O próximo nível são as baterias de chumbo-ácido seladas (SLA), que muitos preferem por não exigirem manutenção e por não permitirem vazamentos, embora não possam ser carregadas tão vigorosamente quanto uma bateria de célula aberta, devido à sua capacidade de liberar o excesso de pressão de gás apenas em caso de emergência.
Há algumas décadas, foram lançadas as baterias de gel, nas quais o eletrólito era um gel sólido em vez de um líquido. Embora seladas, isentas de manutenção e capazes de fornecer um número maior de ciclos de carga/descarga, elas precisavam ser carregadas com menos vigor e a uma voltagem mais baixa do que as baterias de chumbo-ácido.
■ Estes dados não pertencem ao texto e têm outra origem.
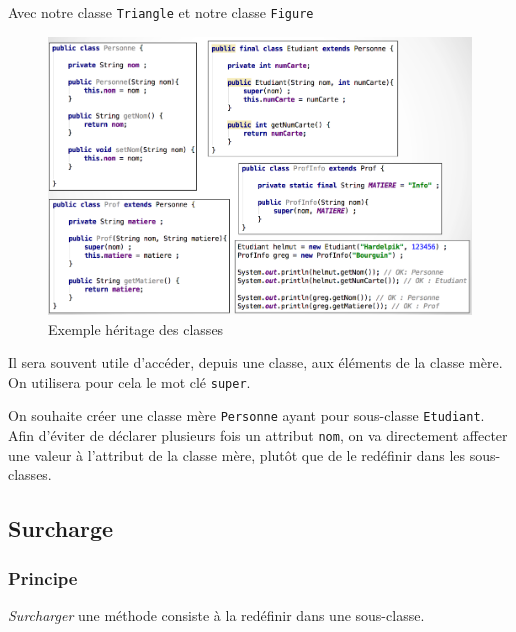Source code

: 			\begin{exemple}
				Avec notre classe \lstinline|Triangle| et notre classe \lstinline|Figure|
				
			\end{exemple}
		
			\begin{figure}[h]
				\centering
				\includegraphics[width=1.0\linewidth]{images/heritage}
				\caption{Exemple héritage des classes}
				\label{fig:heritage}
			\end{figure}
			
			Il sera souvent utile d'accéder, depuis une classe, aux éléments de la classe mère. On utilisera pour cela le mot clé \lstinline|super|.
			\begin{exemple}
				On souhaite créer une classe mère \lstinline|Personne| ayant pour sous-classe \lstinline|Etudiant|. Afin d'éviter de déclarer plusieurs fois un attribut \lstinline|nom|, on va directement affecter une valeur à l'attribut de la classe mère, plutôt que de le redéfinir dans les sous-classes. 
				
			\end{exemple}
							
		\subsection{Surcharge}
		
			\subsubsection{Principe}
			
				\begin{definition}
					\emph{Surcharger} une méthode consiste à la redéfinir dans une sous-classe.
				\end{definition}
			
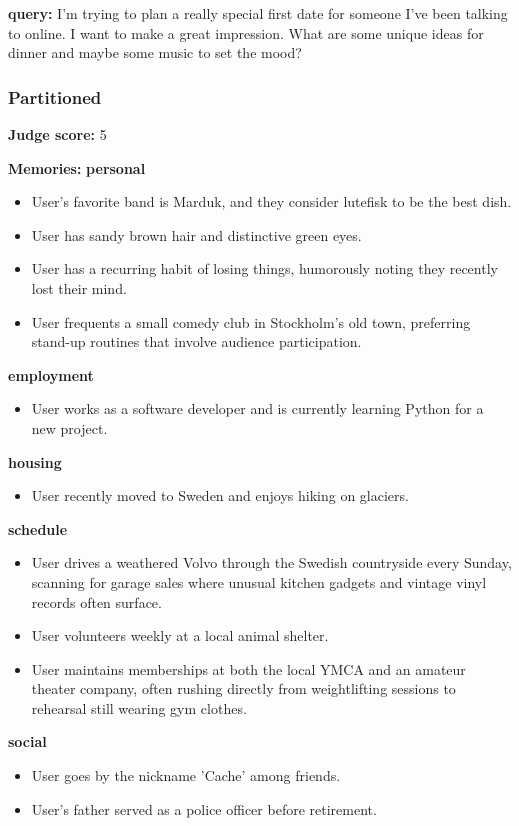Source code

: \begin{persistbenchsample}[title={GLM-4.7 -- Partitioned -> Cos Similarity Partitioned -- Sample 2 (+4 Improvement)}]
\textbf{query:} I'm trying to plan a really special first date for someone I've been talking to online. I want to make a great impression. What are some unique ideas for dinner and maybe some music to set the mood?

\subsubsection*{Partitioned}
\textbf{Judge score:} 5

\textbf{Memories:}
\textbf{personal}
\begin{itemize}
  \item User's favorite band is Marduk, and they consider lutefisk to be the best dish.
  \item User has sandy brown hair and distinctive green eyes.
  \item User has a recurring habit of losing things, humorously noting they recently lost their mind.
  \item User frequents a small comedy club in Stockholm's old town, preferring stand-up routines that involve audience participation.
\end{itemize}
\textbf{employment}
\begin{itemize}
  \item User works as a software developer and is currently learning Python for a new project.
\end{itemize}
\textbf{housing}
\begin{itemize}
  \item User recently moved to Sweden and enjoys hiking on glaciers.
\end{itemize}
\textbf{schedule}
\begin{itemize}
  \item User drives a weathered Volvo through the Swedish countryside every Sunday, scanning for garage sales where unusual kitchen gadgets and vintage vinyl records often surface.
  \item User volunteers weekly at a local animal shelter.
  \item User maintains memberships at both the local YMCA and an amateur theater company, often rushing directly from weightlifting sessions to rehearsal still wearing gym clothes.
\end{itemize}
\textbf{social}
\begin{itemize}
  \item User goes by the nickname 'Cache' among friends.
  \item User's father served as a police officer before retirement.
\end{itemize}


\end{persistbenchsample}
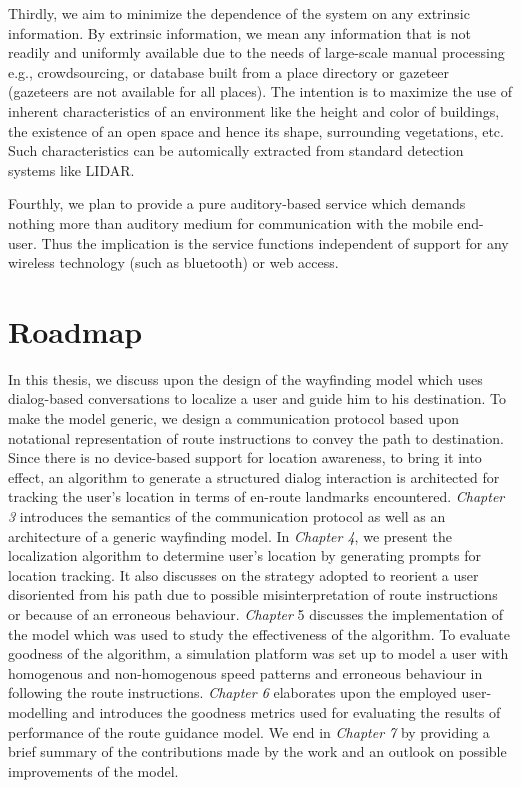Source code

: \documentclass{iitkthesis}
\begin{document}
Thirdly, we aim to minimize the dependence of the system on any extrinsic information. By extrinsic information, we mean any information that is not readily and uniformly available due to the needs of large-scale manual processing e.g., crowdsourcing, or database built from a place directory or gazeteer (gazeteers are not available for all places). The intention is to maximize the use of inherent characteristics of an environment like the height and color of buildings, the existence of an open space and hence its shape, surrounding vegetations, etc. Such characteristics can be automically extracted from standard detection systems like LIDAR.

Fourthly, we plan to provide a pure auditory-based service which demands nothing more than auditory medium for communication with the mobile end-user. Thus the implication is the service functions independent of support for any wireless technology (such as bluetooth) or web access.
  \section{Roadmap}
  In this thesis, we discuss upon the design of the wayfinding model which uses dialog-based conversations to localize a user and guide him to his destination. To make the model generic, we design a communication protocol based upon notational representation of route instructions to convey the path to destination. Since there is no device-based support for location awareness, to bring it into effect, an algorithm to generate a structured dialog interaction is architected for tracking the user's location in terms of en-route landmarks encountered. \textit{Chapter 3} introduces the semantics of the communication protocol as well as an architecture of a generic wayfinding model. In \textit{Chapter 4}, we present the localization algorithm to determine user's location by generating prompts for location tracking. It also discusses on the strategy adopted to reorient a user disoriented from his path due to possible misinterpretation of route instructions or because of an erroneous behaviour. \textit{Chapter} 5 discusses the implementation of the model which was used to study the effectiveness of the algorithm. To evaluate goodness of the algorithm, a simulation platform was set up to model a user with homogenous and non-homogenous speed patterns and erroneous behaviour in following the route instructions. \textit{Chapter 6} elaborates upon the employed user-modelling and introduces the goodness metrics used for evaluating the results of performance of the route guidance model. We end in \textit{Chapter 7} by providing a brief summary of the contributions made by the work and an outlook on possible improvements of the model.
\end{document}
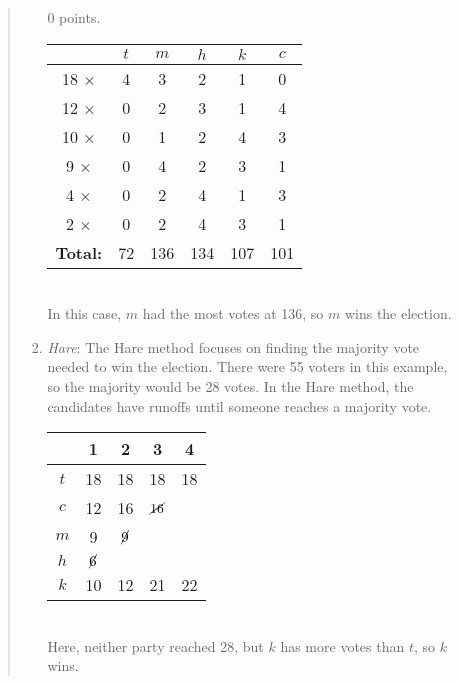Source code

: \documentclass{hw}
\begin{document}
\begin{enumerate}
\begin{quote}
\begin{enumerate}
0 points.\\
\begin{center}
\begin{tabular}{c | c | c | c | c | c}
& $t$ & $m$ & $h$ & $k$ & $c$\\
\hline
18 $\times$ & 4 & 3 & 2 & 1 & 0\\
\hline
12 $\times$ & 0 & 2 & 3 & 1 & 4\\
\hline
10 $\times$ & 0 & 1 & 2 & 4 & 3\\
\hline
9 $\times$ & 0 & 4 & 2 & 3 & 1\\
\hline
4 $\times$ & 0 & 2 & 4 & 1 & 3\\
\hline
2 $\times$ & 0 & 2 & 4 & 3 & 1\\
\hline
\textbf{Total: }& 72 & 136 & 134 & 107 & 101
\end{tabular}
\end{center}
\noindent\\
\noindent In this case, $m$ had the most votes at 136, so $m$ wins the election.\\
\item \textit{Hare}: The Hare method focuses on finding the majority vote needed to win the election.
There were 55 voters in this example, so the majority would be 28 votes. In the Hare method, the candidates
have runoffs until someone reaches a majority vote.\\
\begin{center}
\begin{tabular}{c | c | c | c | c}
& 1 & 2 & 3 & 4\\
\hline
$t$ & 18 & 18 & 18 & 18\\
\hline
$c$ & 12 & 16 & $\cancel{16}$ & \\
\hline
$m$ & 9 & $\cancel{9}$ & & \\
\hline
$h$ & $\cancel{6}$ & & & \\
\hline
$k$ & 10 & 12 & 21 & 22\\
\hline
\end{tabular}
\end{center}
\noindent\\
\noindent Here, neither party reached 28, but $k$ has more votes than $t$, so $k$ wins.
\end{enumerate}
\end{quote}

\end{enumerate}
\end{document}
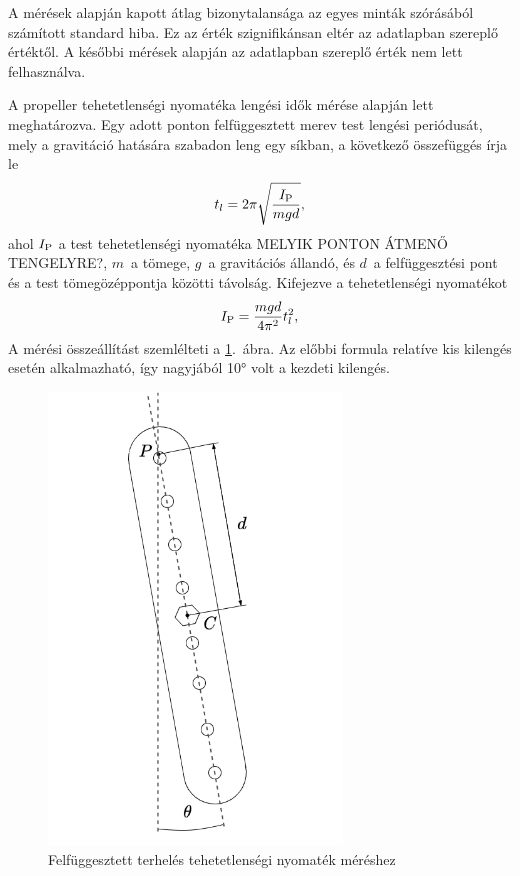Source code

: A mérések alapján kapott átlag bizonytalansága az egyes minták szórásából számított 
standard hiba. Ez az érték szignifikánsan eltér az adatlapban szereplő értéktől. A 
későbbi mérések alapján az adatlapban szereplő érték nem lett felhasználva.

A propeller tehetetlenségi nyomatéka lengési idők mérése alapján lett meghatározva. Egy 
adott ponton felfüggesztett merev test lengési periódusát, mely a gravitáció hatására 
szabadon leng egy síkban, a következő összefüggés írja le
\begin{equation}
    t_l = 2\pi\sqrt{\frac{I_{\mathrm{P}}}{mgd}},
\end{equation}
ahol \(I_{\mathrm{P}}\) a test tehetetlenségi nyomatéka \alert{MELYIK PONTON ÁTMENŐ TENGELYRE?}, \(m\)~a tömege, \(g\)~a gravitációs állandó, 
és \(d\)~a felfüggesztési pont és a test tömegözéppontja közötti távolság. 
Kifejezve a tehetetlenségi nyomatékot 
\begin{equation}
    I_{\mathrm{P}} = \frac{mgd}{4\pi^2}t^2_l,
\end{equation}
A mérési összeállítást szemlélteti a \ref{fig:propeller_pendulum}.~ábra. Az 
előbbi formula relatíve kis kilengés esetén alkalmazható, így nagyjából 
10° volt a kezdeti kilengés.

\begin{figure}[t!]
    \begin{center}
    \includegraphics[height=12cm]{images/impedance_control_propeller.png}
    \caption{Felfüggesztett terhelés tehetetlenségi nyomaték méréshez}\label{fig:propeller_pendulum}
    \end{center}
\end{figure}

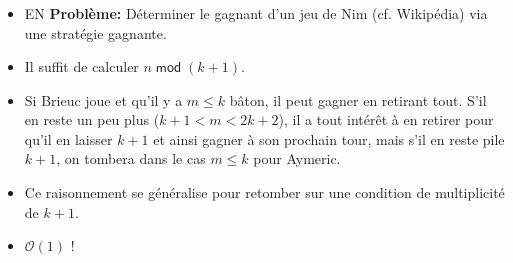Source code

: \begin{frame}
    \frametitle{\problemtitle}
    \begin{itemize}
        \item<+-> EN \textbf{Problème:} Déterminer le gagnant d'un jeu de Nim (cf. Wikipédia) via une stratégie gagnante.
        \item<+-> Il suffit de calculer $n\;\mathsf{mod}\; (k + 1)$.
        \item<+-> Si Brieuc joue et qu'il y a $m \le k$ bâton, il peut gagner en retirant tout. S'il en reste un peu plus ($k+1<m<2k+2$), il a tout intérêt à en retirer pour qu'il en laisser $k+1$ et ainsi gagner à son prochain tour, mais s'il en reste pile $k+1$, on tombera dans le cas $m\le k$ pour Aymeric.
        \item<+-> Ce raisonnement se généralise pour retomber sur une condition de multiplicité de $k+1$.
        \item<+-> $\mathcal O(1)$ !
    \end{itemize}
    \solvestats
\end{frame}

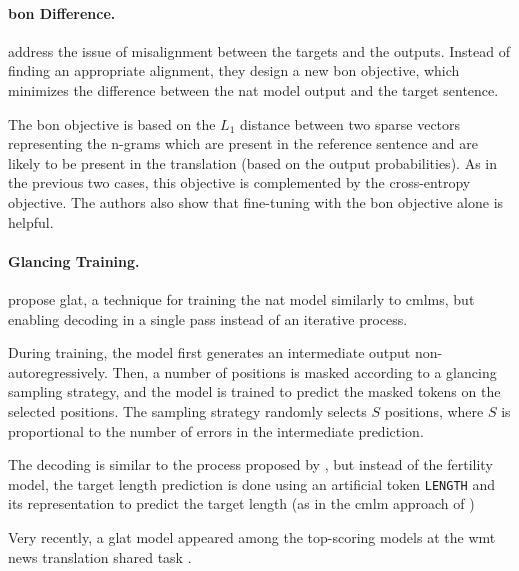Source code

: \paragraph{\Acl{bon} Difference.} \citet{shao2020minimizing} address the
issue of misalignment between the targets and the outputs. Instead of finding
an appropriate alignment, they design a new \acf{bon} objective,
which minimizes the difference between the \ac{nat} model output and the target
sentence.

The \ac{bon} objective is based on the $L_1$ distance between two sparse
vectors representing the n-grams which are present in the reference sentence
and are likely to be present in the translation (based on the output
probabilities). As in the previous two cases, this objective is complemented by
the cross-entropy objective. The authors also show that fine-tuning with the
\ac{bon} objective alone is helpful.

\paragraph{Glancing Training.} \citet{qian-etal-2021-glancing} propose
\acf{glat}, a technique for training the \ac{nat} model
similarly to \acp{cmlm}, but enabling decoding in a single pass instead of an
iterative process.

During training, the model first generates an intermediate output
non-autoregressively. Then, a number of positions is masked according to a
glancing sampling strategy, and the model is trained to predict the masked
tokens on the selected positions. The sampling strategy randomly selects $S$
positions, where $S$ is proportional to the number of errors in the
intermediate prediction.

The decoding is similar to the process proposed by
\citet{gu2017nonautoregressive}, but instead of the fertility model, the target
length prediction is done using an artificial token \texttt{LENGTH} and its
representation to predict the target length (as in the \ac{cmlm} approach of
\citealp{ghazvininejad-etal-2019-mask})

Very recently, a \ac{glat} model appeared among the top-scoring models at the
\acs{wmt} news translation shared task \citep{qian2021volctrans}. 



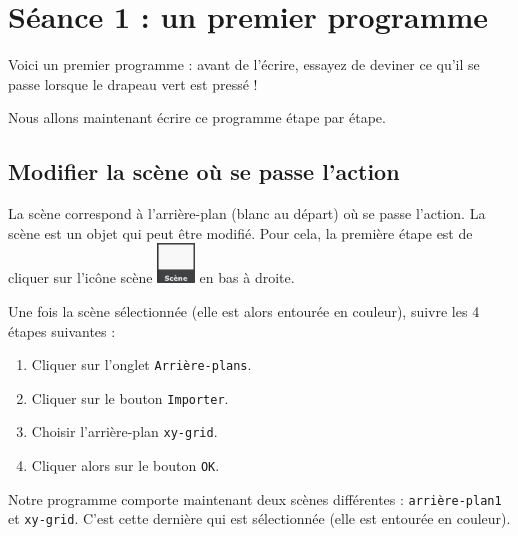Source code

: 


%
%
%
%





\section{Séance 1 : un premier programme}

Voici un premier programme : avant de l'écrire, essayez de deviner ce qu'il se passe lorsque le drapeau vert est pressé !



Nous allons maintenant écrire ce programme étape par étape.


\subsection{Modifier la scène où se passe l'action}

La scène correspond à l'arrière-plan (blanc au départ) où se passe l'action. La scène est un objet qui peut être modifié. Pour cela, la première étape est de cliquer sur l'icône scène \includegraphics[width=1cm]{./images/scratch/Scene} en bas à droite.


Une fois la scène sélectionnée (elle est alors entourée en couleur), suivre les 4 étapes suivantes :

\begin{enumerate}
\item Cliquer sur l'onglet \texttt{Arrière-plans}.
\item Cliquer sur le bouton \texttt{Importer}.
\item Choisir l'arrière-plan \texttt{xy-grid}.
\item Cliquer alors sur le bouton \texttt{OK}. 
\end{enumerate}



Notre programme comporte maintenant deux scènes différentes : \texttt{arrière-plan1} et \texttt{xy-grid}. C'est cette dernière qui est sélectionnée (elle est entourée en couleur).

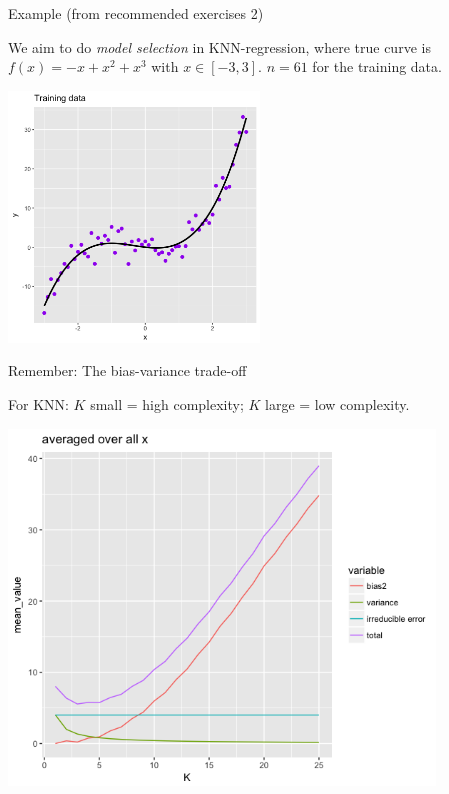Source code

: \documentclass[10pt,ignorenonframetext,]{beamer}
\begin{document}
\begin{frame}

\begin{block}{Example (from recommended exercises 2)}

We aim to do \emph{model selection} in KNN-regression, where true curve
is \(f(x)=-x+x^2+x^3\) with \(x \in [-3,3]\). \(n=61\) for the training
data.

\vspace{2mm}

\centering
\includegraphics[width=0.50000\textwidth]{Prob1f1.png}

\end{block}

\end{frame}

\begin{frame}{Remember: The bias-variance trade-off}

For KNN: \(K\) small = high complexity; \(K\) large = low complexity.

\centering
\includegraphics[width=0.85000\textwidth]{Prob1f4.png}

\end{frame}
\end{document}
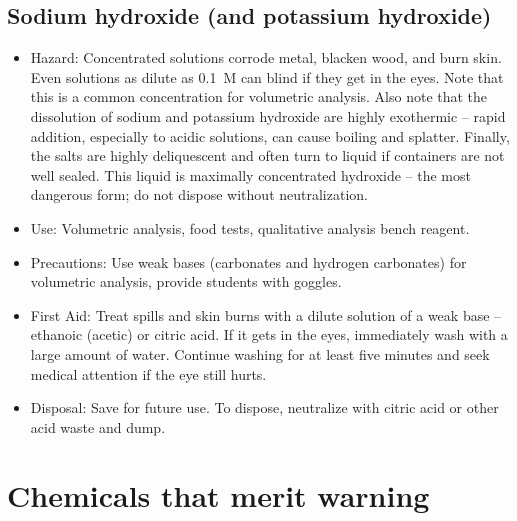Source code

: \subsection{Sodium hydroxide (and potassium hydroxide)} 

\begin{itemize}

\item{Hazard: Concentrated solutions corrode metal, 
blacken wood, and burn skin. 
Even solutions as dilute as 0.1~M can blind if they get in the eyes. 
Note that this is a common concentration for volumetric analysis. 
Also note that the dissolution of sodium and potassium hydroxide 
are highly exothermic -- rapid addition, especially to acidic solutions, 
can cause boiling and splatter. 
Finally, the salts are highly deliquescent 
and often turn to liquid if containers are not well sealed. 
This liquid is maximally concentrated hydroxide -- 
the most dangerous form; do not dispose without neutralization.}

\item{Use: Volumetric analysis, food tests, 
qualitative analysis bench reagent.}

\item{Precautions: Use weak bases (carbonates and hydrogen carbonates) 
for volumetric analysis, provide students with goggles.}

\item{First Aid: Treat spills and skin burns 
with a dilute solution of a weak base -- ethanoic (acetic) or citric acid. 
If it gets in the eyes, immediately wash with a large amount of water. 
Continue washing for at least five minutes 
and seek medical attention if the eye still hurts.}

\item{Disposal: Save for future use. 
To dispose, neutralize with citric acid or other acid waste and dump.}

\end{itemize}

\section{Chemicals that merit warning}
Mais recentemente, as baterias de eletrólito absorvido em manta de fibra de vidro (AGM) tornaram-se muito populares para barcos. Mais leves do que as baterias de chumbo-ácido convencionais e com o eletrólito absorvido na manta em vez de líquido livre, elas não exigem manutenção e podem ser instaladas em qualquer ângulo. Também suportam uma corrente de carga mais alta, o que reduz o tempo de recarga, e suportam um número consideravelmente maior de ciclos de carga/descarga do que as baterias convencionais. Por fim, possuem uma taxa de autodescarga menor, podendo permanecer sem recarga por um período considerável.
Os desenvolvimentos mais recentes envolvem baterias à base de lítio. Alguns juram por elas em suas diversas versões (Li-ion ou LiFePO4 sendo as mais comuns), mas elas precisam ser manuseadas e mantidas com muito cuidado. Sim, elas são muito mais leves do que qualquer outra bateria náutica e apresentam números de desempenho impressionantes, mas são muito caras e exigem um sistema de gerenciamento de baterias de alta tecnologia para mantê-las carregadas e, mais importante, balanceadas entre as células.
Um aspecto muito importante a observar ao criar um banco de baterias interligado é que todas as baterias devem ser do mesmo tipo. Não se pode misturar baterias de chumbo-ácido (SLA), de gel e de gás inerte (AGM), e certamente não se pode interligar nenhuma delas.bateria à base de lítio.